Nama : Vania Putri Rahmanto
NPM : 21209541
Kelas : 2EB13


Nama : Vania Putri Rahmanto

NPM : 21209541

Kelas : 2EB13

Anti Monopoli Dan Kepailitan

Istilah monopoli di USA sering digunakan kata “antitrust” untuk pengertian yang sepadan dengan istilah “anti monopoli” atau istilah “dominasi” yang dipakai masyarakat Eropa yang artinya juga sepadan dengan arti istlah “monopoli” Disamping itu terdapat istilah yang artinya hampir sama yaitu “kekuatan pasar”. Dalam praktek keempat kata tersebut, yaitu istilah “monopoli”, “antitrust”, “kekuatan pasar” dan istilah “dominasi” saling dipertukarkan pemakaiannya. Keempat istilah tersebut dipergunakan untuk menunjukkan suatu keadaan dimana seseorang menguasai pasar ,dimana dipasar tersebut tidak tersedia lagi produk subtitusi yang potensial, dan terdapatnya kemampuan pelaku pasar tersebut untuk menerapkan harga produk tersebut yang lebih tinggi, tanpa mengikuti hukum persaingan pasar atau hukum tentang permintaan dan penawaran pasar.

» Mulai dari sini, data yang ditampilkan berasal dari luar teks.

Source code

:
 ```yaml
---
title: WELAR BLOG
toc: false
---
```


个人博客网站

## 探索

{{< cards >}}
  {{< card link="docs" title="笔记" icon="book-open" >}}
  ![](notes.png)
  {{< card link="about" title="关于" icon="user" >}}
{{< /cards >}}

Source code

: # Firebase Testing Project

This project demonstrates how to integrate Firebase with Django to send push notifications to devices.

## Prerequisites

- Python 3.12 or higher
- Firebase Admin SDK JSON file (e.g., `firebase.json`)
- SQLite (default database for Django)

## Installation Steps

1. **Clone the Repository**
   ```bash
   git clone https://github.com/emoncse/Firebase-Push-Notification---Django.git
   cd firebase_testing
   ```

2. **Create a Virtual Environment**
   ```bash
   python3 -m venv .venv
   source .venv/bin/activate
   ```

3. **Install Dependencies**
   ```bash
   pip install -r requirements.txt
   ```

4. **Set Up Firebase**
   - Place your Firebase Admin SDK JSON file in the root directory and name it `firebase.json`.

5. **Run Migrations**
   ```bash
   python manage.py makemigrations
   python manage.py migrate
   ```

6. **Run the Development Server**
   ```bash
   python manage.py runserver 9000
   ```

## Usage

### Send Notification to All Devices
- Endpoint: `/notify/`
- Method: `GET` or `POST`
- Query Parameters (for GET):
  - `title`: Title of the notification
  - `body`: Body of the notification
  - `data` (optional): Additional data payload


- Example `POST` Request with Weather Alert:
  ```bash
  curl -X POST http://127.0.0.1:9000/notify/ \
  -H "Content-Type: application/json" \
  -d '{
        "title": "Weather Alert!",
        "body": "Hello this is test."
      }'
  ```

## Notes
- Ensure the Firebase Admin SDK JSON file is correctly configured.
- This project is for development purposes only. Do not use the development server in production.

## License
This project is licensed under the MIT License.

Undang-Undang Anti Monopoli No 5 Tahun 1999 memberi arti kepada monopolis sebagai suatu penguasaan atas produksi dan atau pemasaran barang dan atau atas penggunaan jasa tertentu oleh satu pelaku usaha atau kelompok pelaku usaha (pasal 1 ayat (1) Undang-undagn Anti Monopoli ). Sementara yang dimaksud dengan “praktek monopoli” adalah suatu pemusatan kekuatan ekonomi oleh salah satu atau lebih pelaku yang mengakibatkan dikuasainya produksi dan atau pemasaran atas barang dan atau jasa tertentu sehingga menimbulkan suatu persaingan usaha secara tidak sehat dan dapat merugikan kepentingan umum. Sesuai dalam Pasal 1 ayat (2) Undang-Undang Anti Monopoli .

Selain itu, Undang-Undang Anti monopoli juga memberikan arti kepada “persaingan usaha tidak sehat” sebagai suatu persaingan antar pelaku usaha dalam menjalankan kegiatan produksi dan atau pemasaran barang atau jasa yang dilakukan dengan cara-cara yang tidak jujur atau dengan cara melawan hukum atau menghambat persaingan usaha.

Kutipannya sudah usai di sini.